(Task goal):
Restate word for word the lines of the records below, starting at the line that contains "1. In the sessions" and ending at the line that contains "- Sessions can", with both of those lines included and nothing else.

+===+

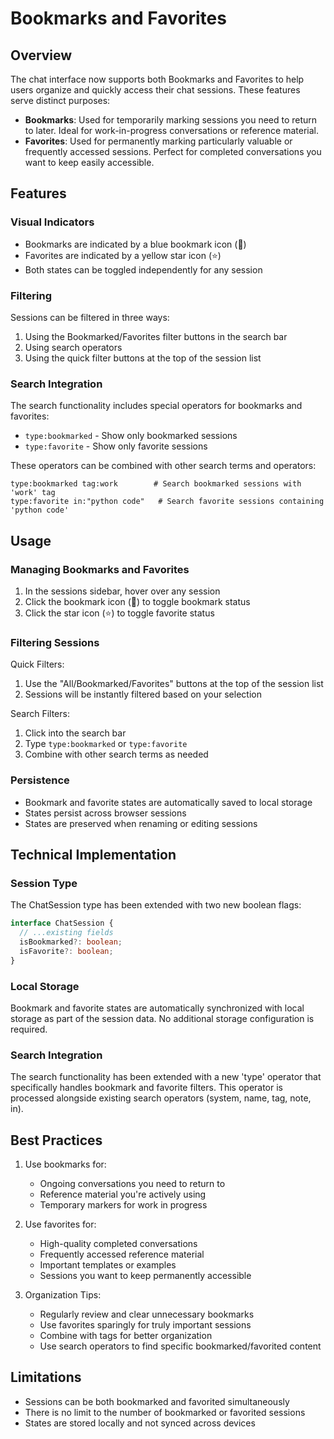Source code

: # Bookmarks and Favorites

## Overview
The chat interface now supports both Bookmarks and Favorites to help users organize and quickly access their chat sessions. These features serve distinct purposes:

- **Bookmarks**: Used for temporarily marking sessions you need to return to later. Ideal for work-in-progress conversations or reference material.
- **Favorites**: Used for permanently marking particularly valuable or frequently accessed sessions. Perfect for completed conversations you want to keep easily accessible.

## Features

### Visual Indicators
- Bookmarks are indicated by a blue bookmark icon (🔖)
- Favorites are indicated by a yellow star icon (⭐)
- Both states can be toggled independently for any session

### Filtering
Sessions can be filtered in three ways:
1. Using the Bookmarked/Favorites filter buttons in the search bar
2. Using search operators
3. Using the quick filter buttons at the top of the session list

### Search Integration
The search functionality includes special operators for bookmarks and favorites:
- `type:bookmarked` - Show only bookmarked sessions
- `type:favorite` - Show only favorite sessions

These operators can be combined with other search terms and operators:
```
type:bookmarked tag:work        # Search bookmarked sessions with 'work' tag
type:favorite in:"python code"   # Search favorite sessions containing 'python code'
```

## Usage

### Managing Bookmarks and Favorites
1. In the sessions sidebar, hover over any session
2. Click the bookmark icon (🔖) to toggle bookmark status
3. Click the star icon (⭐) to toggle favorite status

### Filtering Sessions
Quick Filters:
1. Use the "All/Bookmarked/Favorites" buttons at the top of the session list
2. Sessions will be instantly filtered based on your selection

Search Filters:
1. Click into the search bar
2. Type `type:bookmarked` or `type:favorite`
3. Combine with other search terms as needed

### Persistence
- Bookmark and favorite states are automatically saved to local storage
- States persist across browser sessions
- States are preserved when renaming or editing sessions

## Technical Implementation

### Session Type
The ChatSession type has been extended with two new boolean flags:
```typescript
interface ChatSession {
  // ...existing fields
  isBookmarked?: boolean;
  isFavorite?: boolean;
}
```

### Local Storage
Bookmark and favorite states are automatically synchronized with local storage as part of the session data. No additional storage configuration is required.

### Search Integration
The search functionality has been extended with a new 'type' operator that specifically handles bookmark and favorite filters. This operator is processed alongside existing search operators (system, name, tag, note, in).

## Best Practices

1. Use bookmarks for:
   - Ongoing conversations you need to return to
   - Reference material you're actively using
   - Temporary markers for work in progress

2. Use favorites for:
   - High-quality completed conversations
   - Frequently accessed reference material
   - Important templates or examples
   - Sessions you want to keep permanently accessible

3. Organization Tips:
   - Regularly review and clear unnecessary bookmarks
   - Use favorites sparingly for truly important sessions
   - Combine with tags for better organization
   - Use search operators to find specific bookmarked/favorited content

## Limitations

- Sessions can be both bookmarked and favorited simultaneously
- There is no limit to the number of bookmarked or favorited sessions
- States are stored locally and not synced across devices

+===+

(Answer to this problem):
1. In the sessions sidebar, hover over any session
2. Click the bookmark icon (🔖) to toggle bookmark status
3. Click the star icon (⭐) to toggle favorite status

### Filtering Sessions
Quick Filters:
1. Use the "All/Bookmarked/Favorites" buttons at the top of the session list
2. Sessions will be instantly filtered based on your selection

Search Filters:
1. Click into the search bar
2. Type `type:bookmarked` or `type:favorite`
3. Combine with other search terms as needed

### Persistence
- Bookmark and favorite states are automatically saved to local storage
- States persist across browser sessions
- States are preserved when renaming or editing sessions

## Technical Implementation

### Session Type
The ChatSession type has been extended with two new boolean flags:
```typescript
interface ChatSession {
  // ...existing fields
  isBookmarked?: boolean;
  isFavorite?: boolean;
}
```

### Local Storage
Bookmark and favorite states are automatically synchronized with local storage as part of the session data. No additional storage configuration is required.

### Search Integration
The search functionality has been extended with a new 'type' operator that specifically handles bookmark and favorite filters. This operator is processed alongside existing search operators (system, name, tag, note, in).

## Best Practices

1. Use bookmarks for:
   - Ongoing conversations you need to return to
   - Reference material you're actively using
   - Temporary markers for work in progress

2. Use favorites for:
   - High-quality completed conversations
   - Frequently accessed reference material
   - Important templates or examples
   - Sessions you want to keep permanently accessible

3. Organization Tips:
   - Regularly review and clear unnecessary bookmarks
   - Use favorites sparingly for truly important sessions
   - Combine with tags for better organization
   - Use search operators to find specific bookmarked/favorited content

## Limitations

- Sessions can be both bookmarked and favorited simultaneously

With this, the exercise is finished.